──────── Data in this exercise
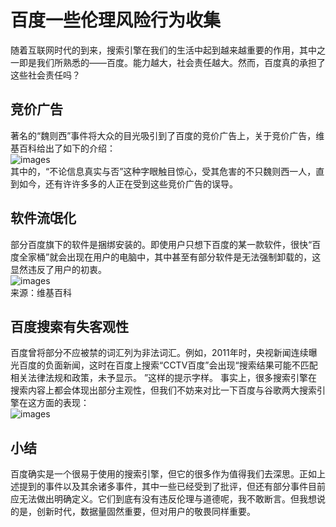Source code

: # 百度一些伦理风险行为收集
随着互联网时代的到来，搜索引擎在我们的生活中起到越来越重要的作用，其中之一即是我们所熟悉的——百度。能力越大，社会责任越大。然而，百度真的承担了这些社会责任吗？
## 竞价广告
著名的“魏则西”事件将大众的目光吸引到了百度的竞价广告上，关于竞价广告，维基百科给出了如下的介绍：  
![images]()  
其中的，“不论信息真实与否”这种字眼触目惊心，受其危害的不只魏则西一人，直到如今，还有许许多多的人正在受到这些竞价广告的误导。  

## 软件流氓化
部分百度旗下的软件是捆绑安装的。即使用户只想下百度的某一款软件，很快“百度全家桶”就会出现在用户的电脑中，其中甚至有部分软件是无法强制卸载的，这显然违反了用户的初衷。  
![images]()  
来源：维基百科  

## 百度搜索有失客观性
百度曾将部分不应被禁的词汇列为非法词汇。例如，2011年时，央视新闻连续曝光百度的负面新闻，这时在百度上搜索“CCTV百度”会出现“搜索结果可能不匹配相关法律法规和政策，未予显示。 ”这样的提示字样。
事实上，很多搜索引擎在搜索内容上都会体现出部分主观性，但我们不妨来对比一下百度与谷歌两大搜索引擎在这方面的表现：  
![images]()  

## 小结
百度确实是一个很易于使用的搜索引擎，但它的很多作为值得我们去深思。正如上述提到的事件以及其余诸多事件，其中一些已经受到了批评，但还有部分事件目前应无法做出明确定义。它们到底有没有违反伦理与道德呢，我不敢断言。但我想说的是，创新时代，数据量固然重要，但对用户的敬畏同样重要。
────────────────
• What is being asked: Please print the lines from the one containing "## 百度搜索有失客观性" through the last line of the material, exactly, and leave out all other lines.

• Answer below:
## 百度搜索有失客观性
百度曾将部分不应被禁的词汇列为非法词汇。例如，2011年时，央视新闻连续曝光百度的负面新闻，这时在百度上搜索“CCTV百度”会出现“搜索结果可能不匹配相关法律法规和政策，未予显示。 ”这样的提示字样。
事实上，很多搜索引擎在搜索内容上都会体现出部分主观性，但我们不妨来对比一下百度与谷歌两大搜索引擎在这方面的表现：  
![images]()  

## 小结
百度确实是一个很易于使用的搜索引擎，但它的很多作为值得我们去深思。正如上述提到的事件以及其余诸多事件，其中一些已经受到了批评，但还有部分事件目前应无法做出明确定义。它们到底有没有违反伦理与道德呢，我不敢断言。但我想说的是，创新时代，数据量固然重要，但对用户的敬畏同样重要。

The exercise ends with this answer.